Typically, an electrical drive consists of a power source, an inverter that applies the desired voltage and frequency to the electrical machine, usually with Pulse Width Modulation (PWM) technique and the electrical motor, as shown in Figure 1. The straight arrows indicate the radiated noise caused by the switching circuits of the converter.
The dashed line represents the differential-mode EMI, which is going through one phase and returns across the other phases to the DC bus of the power source. Finally, the dotted line is the common-mode EMI, which goes across the common ground, connecting all elements to the disturbance [1].
Even if PWM technique is the most used control technique, its pulses generate a Common-mode voltage (CMV) in the output connection to the motor causing diverse problems such as leakage current, shaft voltage and bearing currents. The rapid voltage changes (high du/dt) also deteriorate the winding insulation and can cause protection failures in the case of short-circuit or contact defects [2][3][4][2,3,4]. Moreover, the generated EMI can affect the power source grid and the elements connected to it, for instance, sensors and safety systems in electric cars [5].
Specifically, bearings are affected by the CMV variations, as leakage currents flow through them [6][7][6,7]. Those currents damage the bearings, and together with the winding insulation damage due to voltage stress, the reliability and lifetime of the complete electric drive are decreased.
Some solutions are proposed to mitigate this EMI in electric drives. Different inverter typologies and modulation algorithms are proposed to reduce CM voltage [1][6][8][1,6,8]. Filters and other types of add-ons, such as shields or insulation are also widely used to avoid EMI flowing to the power grid as shown in [6][9][10][11][6,9,10,11], but they increase the cost of the drive, as well as the volume and the weight as they are bulky and heavy. Hence, those factors can reduce considerably the competitiveness of the final product on the market, for example, in the electric car.
Thus, to reduce the development cost of the product, an EMI strategy-based design should be added early in the product development cycle to reduce costs and achieve the best solution. Consequently, understanding and predicting EMI noise using high-frequency models during the design stage is essential to manage EMI problems.
According to the literature, the most extended modeling techniques for representing the behavior of electrical machines in high-frequency are based on electrical equivalent circuits or Lumped Parameter Models (LPM). These models consist of electrical circuits that comprise several resistances, inductances, and capacitances.

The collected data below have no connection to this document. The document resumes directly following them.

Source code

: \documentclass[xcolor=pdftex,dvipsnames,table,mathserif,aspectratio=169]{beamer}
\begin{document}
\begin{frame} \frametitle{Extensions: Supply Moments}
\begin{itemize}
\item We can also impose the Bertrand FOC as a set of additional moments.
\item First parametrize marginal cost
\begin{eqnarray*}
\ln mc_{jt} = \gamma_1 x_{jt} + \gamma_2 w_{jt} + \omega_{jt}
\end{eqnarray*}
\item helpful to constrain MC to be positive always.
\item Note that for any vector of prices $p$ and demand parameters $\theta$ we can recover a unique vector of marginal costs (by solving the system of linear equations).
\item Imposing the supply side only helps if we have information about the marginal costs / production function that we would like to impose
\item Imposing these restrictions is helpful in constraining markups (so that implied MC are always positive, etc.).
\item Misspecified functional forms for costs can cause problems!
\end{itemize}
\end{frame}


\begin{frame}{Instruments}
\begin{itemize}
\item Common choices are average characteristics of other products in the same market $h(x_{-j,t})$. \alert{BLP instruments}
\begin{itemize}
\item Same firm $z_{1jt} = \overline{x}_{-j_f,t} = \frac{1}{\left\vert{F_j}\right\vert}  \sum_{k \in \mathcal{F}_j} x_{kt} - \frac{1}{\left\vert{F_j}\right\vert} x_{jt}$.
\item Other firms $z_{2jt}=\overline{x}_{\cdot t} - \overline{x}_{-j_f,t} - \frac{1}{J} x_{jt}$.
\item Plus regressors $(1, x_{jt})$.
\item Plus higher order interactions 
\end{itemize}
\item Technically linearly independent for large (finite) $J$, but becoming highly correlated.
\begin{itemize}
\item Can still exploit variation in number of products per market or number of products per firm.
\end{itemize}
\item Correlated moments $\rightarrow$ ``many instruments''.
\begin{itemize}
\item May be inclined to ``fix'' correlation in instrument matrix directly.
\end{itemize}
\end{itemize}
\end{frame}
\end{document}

For example, to analyze the influence of the winding placement and the winding connection on the bearing currents [12][13][32,57], to analyze the common-mode currents [14][73] or to analyze the over-voltages at motor terminals due to modulated supplying voltages [15][61]. Therefore, it is identified a lack of a comprehensive review about the analysis tools and methodologies for the study of electrical motors in high frequency, identifying the advantages and drawbacks of the main proposals that can be found in the literature.
As stated before, the final objective is an EMI reduction strategy-based design for electrical machines. To reach that objective, in this paper a comprehensive review of high-frequency behavior of electrical motors is proposed, covering the high-frequency phenomena, the tools available to analyze them accurately and the different existing high-frequency models. Thus, a review of the influence of different design parameters on the high-frequency behavior of the electrical machine is also collected in this paper. It is also found that the most influential design parameter is the winding placement and the impregnation amount, at least for CM currents.

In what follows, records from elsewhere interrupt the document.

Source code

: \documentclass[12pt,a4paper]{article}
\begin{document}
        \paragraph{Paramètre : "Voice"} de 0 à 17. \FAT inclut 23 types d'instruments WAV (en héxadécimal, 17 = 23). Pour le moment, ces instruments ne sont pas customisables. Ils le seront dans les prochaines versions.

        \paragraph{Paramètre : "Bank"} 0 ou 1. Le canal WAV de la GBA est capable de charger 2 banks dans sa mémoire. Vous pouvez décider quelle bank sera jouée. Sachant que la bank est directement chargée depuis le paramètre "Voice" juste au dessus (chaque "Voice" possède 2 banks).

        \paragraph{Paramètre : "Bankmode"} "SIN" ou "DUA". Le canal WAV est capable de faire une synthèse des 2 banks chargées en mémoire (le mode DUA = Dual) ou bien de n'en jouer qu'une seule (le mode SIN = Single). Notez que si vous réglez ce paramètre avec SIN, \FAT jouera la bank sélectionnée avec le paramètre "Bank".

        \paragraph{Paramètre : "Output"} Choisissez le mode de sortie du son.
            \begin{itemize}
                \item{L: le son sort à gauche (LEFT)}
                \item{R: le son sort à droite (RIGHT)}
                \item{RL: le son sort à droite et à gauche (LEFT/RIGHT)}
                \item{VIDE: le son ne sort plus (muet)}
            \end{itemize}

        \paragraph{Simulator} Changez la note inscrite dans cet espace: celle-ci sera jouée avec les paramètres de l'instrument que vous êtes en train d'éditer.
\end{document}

In low-frequency operation range the parameters such as resistance and inductance hardly depend on the frequency, so they can be considered to be constants. However, in high frequencies, some new phenomena arise leading to variations in these parameters. Thus, as the frequency increases, the resistance increases and the inductance decreases.
Before analyzing any electromagnetic device in high-frequency, a specific frequency range must be defined depending on the application standards, as shown in this International Special Committee on Radio Interference (CISPR) guideline [16][74]. EMI conducted standards cover the frequency range from 150 kHz to 30 MHz, whereas the radiated standards cover the frequency range of 30 MHz to 100 MHz. However, in most cases, it is difficult to obtain models to achieve good accuracy in the whole range of frequencies, especially beyond 10 MHz [17][18][19][20][21][17,20,28,39,51]. Moreover, in [22][75], it is stated that the model of a transformer is not accurate beyond 10 MHz due to the current coupling between Differential-mode (DM) and Common-mode (CM) paths.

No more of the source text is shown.